ノンフィクションのサバイバル本おすすめ6選!実話なのがすごすぎる傑作

更新:2021.11.23

非日常的で困難な状況下でも、知能と技術を駆使して生き残る術を探すサバイバル。ゲームや映画などで目にすることが多いですが、事実は小説より奇なり。過酷なサバイバル体験を綴ったノンフィクションは、圧倒的な衝撃をもっているのです。この記事では、傑作と呼ばれる海外と日本の作品を紹介していきます。

ブックカルテ リンク

江戸時代のサバイバル記録。おすすめノンフィクション『漂流』

 

時は江戸時代。悪天候により黒潮に乗ってしまった船が、草木もほとんどない絶海の火山島に漂着しました。水も食べ物もなく、乗組員の男たちは次々と倒れていきます。

そんななか土佐の漁師である長平が、ただひとり生き残りました。壮絶なサバイバルの期間は、なんと12年。彼の生存の秘密と生きざまが描かれたノンフィクションです。

 

著者
吉村 昭
出版日
1980-11-27

 

史実にこだわりノンフィクション小説を描く作家、吉村昭の作品。1975年に刊行されました。

本作は主に伝承や風土記をもとにしているそうですが、無人島での壮絶な体験はまるで本人にインタビューをしたかのようなリアリティさ。資料から史実を掬い出す筆力が魅力です。

近くをとおる船はなく、本土に帰る術はありません。おまけに仲間が周りで死んでいるという壮絶な状況ですが、長平はそれでも希望を捨てず、コツコツと規則正しい生活を送り、神仏に祈るのです。目標を自分でつくり、準備を重ね、それで無謀すぎる行動はしない分析能力や冷静さは目を見はるものがあるでしょう。感動的なノンフィクション生還劇を堪能してみてください。

 

ベストセラーノンフィクション!奇跡の生還を果たしたヨットマンのサバイバル手記『大西洋漂流76日間』

 

1981年、造船技師だったスティーヴン・キャラハンは、自身が設計したナポレオン・ソロ号でアメリカを出発しました。イギリスを経由し、翌1982年、大西洋上で嵐に遭い沈没します。

なんとか救命いかだに逃れたものの、ここから壮絶な漂流生活が始まるのです。海難事故で遭難した者の9割が3日以内に死んでしまうなか、何度も死の淵をさまよい、孤独とも闘かったキャラハンは、76日後に奇跡の生還を果たしました。

 

著者
スティーヴン キャラハン
出版日

 

造船技師であり作家でもあるスティーヴン・キャラハンのノンフィクション。アメリカではベストセラーとなりました。

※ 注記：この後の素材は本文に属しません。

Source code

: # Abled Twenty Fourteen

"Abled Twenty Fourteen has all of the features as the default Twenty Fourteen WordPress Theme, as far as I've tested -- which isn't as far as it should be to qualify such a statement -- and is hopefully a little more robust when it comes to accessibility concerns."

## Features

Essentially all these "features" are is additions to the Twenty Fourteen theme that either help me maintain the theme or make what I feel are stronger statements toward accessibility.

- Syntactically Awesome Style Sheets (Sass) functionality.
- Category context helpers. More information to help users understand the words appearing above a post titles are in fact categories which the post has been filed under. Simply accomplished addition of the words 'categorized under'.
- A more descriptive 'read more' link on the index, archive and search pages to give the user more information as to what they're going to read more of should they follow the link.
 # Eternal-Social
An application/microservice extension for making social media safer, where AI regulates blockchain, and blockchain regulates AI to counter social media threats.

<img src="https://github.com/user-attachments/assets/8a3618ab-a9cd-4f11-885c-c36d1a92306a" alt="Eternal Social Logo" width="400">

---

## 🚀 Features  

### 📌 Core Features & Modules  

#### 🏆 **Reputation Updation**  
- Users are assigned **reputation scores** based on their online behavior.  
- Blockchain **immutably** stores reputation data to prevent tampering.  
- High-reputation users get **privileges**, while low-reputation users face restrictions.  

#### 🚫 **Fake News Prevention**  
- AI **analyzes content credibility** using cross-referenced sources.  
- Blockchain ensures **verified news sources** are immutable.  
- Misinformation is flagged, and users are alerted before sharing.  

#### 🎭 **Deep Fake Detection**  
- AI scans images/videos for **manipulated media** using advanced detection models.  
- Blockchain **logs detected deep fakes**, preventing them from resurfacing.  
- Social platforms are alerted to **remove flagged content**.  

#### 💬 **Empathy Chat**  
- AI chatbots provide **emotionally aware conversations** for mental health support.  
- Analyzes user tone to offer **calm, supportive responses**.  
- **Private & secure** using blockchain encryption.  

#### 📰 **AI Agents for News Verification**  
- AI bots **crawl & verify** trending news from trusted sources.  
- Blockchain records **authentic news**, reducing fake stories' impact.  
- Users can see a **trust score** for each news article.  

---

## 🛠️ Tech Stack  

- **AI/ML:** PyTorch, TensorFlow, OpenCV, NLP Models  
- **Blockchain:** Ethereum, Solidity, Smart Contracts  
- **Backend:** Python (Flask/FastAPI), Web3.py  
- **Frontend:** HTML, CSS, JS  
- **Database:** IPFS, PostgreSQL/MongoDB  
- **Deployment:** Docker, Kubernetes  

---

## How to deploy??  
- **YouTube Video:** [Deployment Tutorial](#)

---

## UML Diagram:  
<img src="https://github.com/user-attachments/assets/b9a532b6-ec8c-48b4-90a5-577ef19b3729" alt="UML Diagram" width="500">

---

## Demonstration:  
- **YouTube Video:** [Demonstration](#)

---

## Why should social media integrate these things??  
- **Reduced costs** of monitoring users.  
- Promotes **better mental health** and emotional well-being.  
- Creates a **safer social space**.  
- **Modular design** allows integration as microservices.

彼が投げ出された海は無線が届く場所ではありません。雨水をためて飲み水を作り、手作りのモリで魚を突き、壊れたゴムボートを修理しながらサメの恐怖を回避します。海の真ん中で孤独と闘いながら、1日を生き延びるために我慢強く、そしてポジティブに過ごすのです。

生還までには、当然自然を罵ったり、涙を流したりする日もありますが、それでも諦めないキャラハンの人柄に惹かれます。なによりも本作がノンフィクションだということに価値があるでしょう。

ひとつひとつの文章は端的ですが、どこか誌的で魅力的。重要な場面の説明では図も用いられていて、サバイバルブックとしても面白く読める一冊です。

 

残された手記をもとにしたノンフィクション。不朽の名作サバイバル本『サハラに死す』

 

1973年。1頭のラクダとともに前人未踏のサハラ砂漠横断の旅に出た上温湯隆。ガイドもなく、東西7000kmの道のりを行きます。

1月にアフリカのモーリタニアを出発するものの、道中でラクダが死亡したため中断。ヒッチハイクでナイジェリアのラゴスへ行き、体力の回復と資金調達にあたります。

4月、ラクダを再購入してラゴスを出発しますが、5月にメナカから送った手紙を最後に消息不明になってしまうのです。

 

著者
上温湯隆
出版日

 

1975年に刊行された作品。22歳で亡くなった上温湯隆の手記をもとに、ノンフィクション作家の長尾三郎が構成しました。

上温湯隆は、1970年からアジアや中東、ヨーロッパ、アフリカなど実に50ヶ国以上をヒッチハイクで旅していた冒険家であり探検家。ただ本作は冒険の記録というよりも、自身がどのように生きるべきかを模索しながら放浪する若者の心の内が描かれたものになっています。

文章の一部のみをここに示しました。